Each year the We women foundation supports a select number of qualified women as they prepare themselves for leadership in their country and communities. We women assists students to prepare for university, advising them during the application process, supporting them during their study and throughout their job search. During each woman’s period of study, the We women foundation provides scholarship funding for their university tuition, as well as academic tutoring and coaching. In order to provide long-term success, We women assists its alumni in their search for both internships and employment as they enter the professional world.
The long-term aim of the Formal Education Support Program is to assist women from marginalized communities in Myanmar into obtaining positions of authority within policy making or influential organizations so that they then can empower other women and their communities, on their own terms.
The Formal Education Support Program consists of a range of projects which aid women at different stages of professional development:
We are already seeing positive impacts based on our alumni students!
Meet our successful graduate students:
After having worked as a social worker and having followed several trainings, internships and programs Hom Bee continued to pursue her desire for a better education by applying for- and being granted a scholarship at We women foundation to study at Webster University majoring in International Relations. For Hom Bee and many like her, it is important to study abroad. The poor education system in Myanmar, which Hom Bee refers to as “spoon-fed education”, is based on memorising facts, instead of developing critical thinking. Her master’s degree helped her take charge of her own learning process. Courses about global politics have helped her understand the situation in her own country better. Having just graduated, Hom Bee is figuring out her next step. Her dream is to become a documentary maker or researcher.

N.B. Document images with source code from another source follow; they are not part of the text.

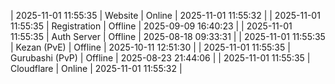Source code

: | 2025-11-01 11:55:35 | Website | Online | 2025-11-01 11:55:32 |
| 2025-11-01 11:55:35 | Registration | Offline | 2025-09-09 16:40:23 |
| 2025-11-01 11:55:35 | Auth Server | Offline | 2025-08-18 09:33:31 |
| 2025-11-01 11:55:35 | Kezan (PvE) | Offline | 2025-10-11 12:51:30 |
| 2025-11-01 11:55:35 | Gurubashi (PvP) | Offline | 2025-08-23 21:44:06 |
| 2025-11-01 11:55:35 | Cloudflare | Online | 2025-11-01 11:55:32 |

She wants to use her research skills to become an advocate and give a voice to Burmese war victims who are often neglected in the political process and by the international community.
Unsatisfied with the quality of her university education in Myanmar and ever eager to learn, Noan Harn decided to pursue opportunities in Thailand. She applied for We Women’s pre-University program, which prepared her to undertake an MBA “With the information and understanding I have gained through my Masters, I will be able to help create other jobs for the people in my community, and help create better development. It is my dream to develop local businesses for local people, and in so doing, build human capacity for the entire nation.” Noan Harn started her own social business and is improving the capacity of women to run a profitable, ethical and inclusive business, which inspires many ethnic women
“At an early age, I was bored with my studies, because I believe the Burmese educational system did not challenge me and enable me to develop critical thinking skills ” says We Women student Pao Hom. After earning a Bachelor’s degree in Myanmar she moved to Thailand, feeling that she had no choice but to leave her country in order to obtain a more concrete education. She came into contact with We Women foundation and set off to pursue her degree in Educational Management. She firmly believes that. “Through a more creative curriculum, we can encourage children to think for themselves, share their opinions, and learn to follow their aspirations.” Since then Pao Hom has trained up to 100 teachers in critical thinking skills, that has improved the education of over 700 students from Myanmar. Right now, Pao Hom is working for Chiang Mai’s Pyidaungsu Institute for Peace and Dialogue. Here she is contributing to change by working across stakeholders to help build a more sustainable and equitable peace process for Myanmar.